::: MATERIAL FOR THE TASK :::

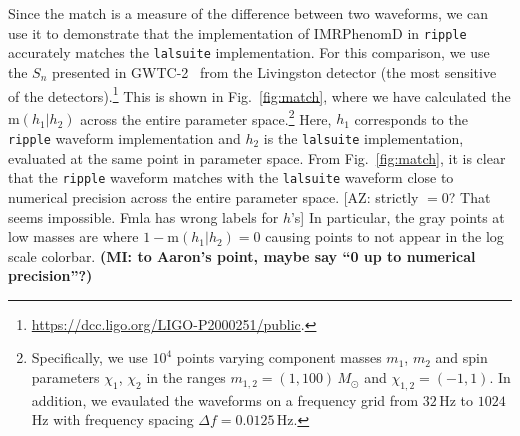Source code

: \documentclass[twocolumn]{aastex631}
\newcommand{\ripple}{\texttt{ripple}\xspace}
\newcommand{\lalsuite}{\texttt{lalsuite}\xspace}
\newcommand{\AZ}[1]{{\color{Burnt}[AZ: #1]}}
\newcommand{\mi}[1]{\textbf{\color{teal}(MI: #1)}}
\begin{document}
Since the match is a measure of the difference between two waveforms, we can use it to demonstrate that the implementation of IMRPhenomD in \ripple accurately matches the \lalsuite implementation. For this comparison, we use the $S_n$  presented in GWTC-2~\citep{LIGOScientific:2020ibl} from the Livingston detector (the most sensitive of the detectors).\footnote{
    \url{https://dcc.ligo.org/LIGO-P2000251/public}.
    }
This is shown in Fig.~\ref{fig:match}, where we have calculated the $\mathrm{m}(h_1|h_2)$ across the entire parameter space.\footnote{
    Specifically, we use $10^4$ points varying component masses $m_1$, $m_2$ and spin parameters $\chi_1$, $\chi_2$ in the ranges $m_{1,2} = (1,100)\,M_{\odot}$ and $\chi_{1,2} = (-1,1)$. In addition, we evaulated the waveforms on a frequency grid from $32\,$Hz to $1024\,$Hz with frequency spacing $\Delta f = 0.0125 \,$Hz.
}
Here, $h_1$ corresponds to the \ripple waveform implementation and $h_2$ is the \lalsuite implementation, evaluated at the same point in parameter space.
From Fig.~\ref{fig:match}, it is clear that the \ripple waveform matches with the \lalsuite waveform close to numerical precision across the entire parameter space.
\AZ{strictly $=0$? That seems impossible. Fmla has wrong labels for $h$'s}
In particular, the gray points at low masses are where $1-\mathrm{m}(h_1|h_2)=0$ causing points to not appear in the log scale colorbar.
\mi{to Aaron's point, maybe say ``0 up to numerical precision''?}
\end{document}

:::
::: MATERIAL FOR THE TASK :::

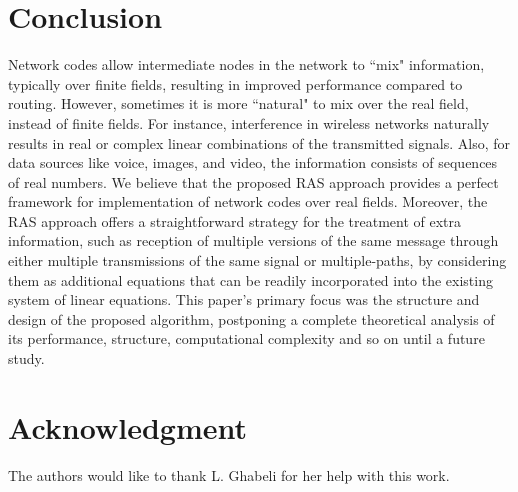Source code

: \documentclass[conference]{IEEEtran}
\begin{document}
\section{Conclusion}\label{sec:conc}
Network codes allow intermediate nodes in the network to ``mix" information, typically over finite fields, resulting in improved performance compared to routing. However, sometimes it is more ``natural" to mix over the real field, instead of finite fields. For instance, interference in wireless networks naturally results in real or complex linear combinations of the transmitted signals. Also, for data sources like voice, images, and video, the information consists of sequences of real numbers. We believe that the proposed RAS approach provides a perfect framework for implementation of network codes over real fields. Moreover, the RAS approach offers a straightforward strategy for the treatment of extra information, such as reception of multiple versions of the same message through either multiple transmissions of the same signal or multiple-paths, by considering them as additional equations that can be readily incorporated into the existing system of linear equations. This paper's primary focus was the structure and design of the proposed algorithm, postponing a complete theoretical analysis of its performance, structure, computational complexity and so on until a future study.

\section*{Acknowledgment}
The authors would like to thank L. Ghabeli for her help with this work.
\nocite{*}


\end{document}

:::

WHAT YOU SHOULD DO
Every line that holds the string "mathrm" must be copied from the records above.

EXPECTED OUTPUT
This is shown in Fig.~\ref{fig:match}, where we have calculated the $\mathrm{m}(h_1|h_2)$ across the entire parameter space.\footnote{
In particular, the gray points at low masses are where $1-\mathrm{m}(h_1|h_2)=0$ causing points to not appear in the log scale colorbar.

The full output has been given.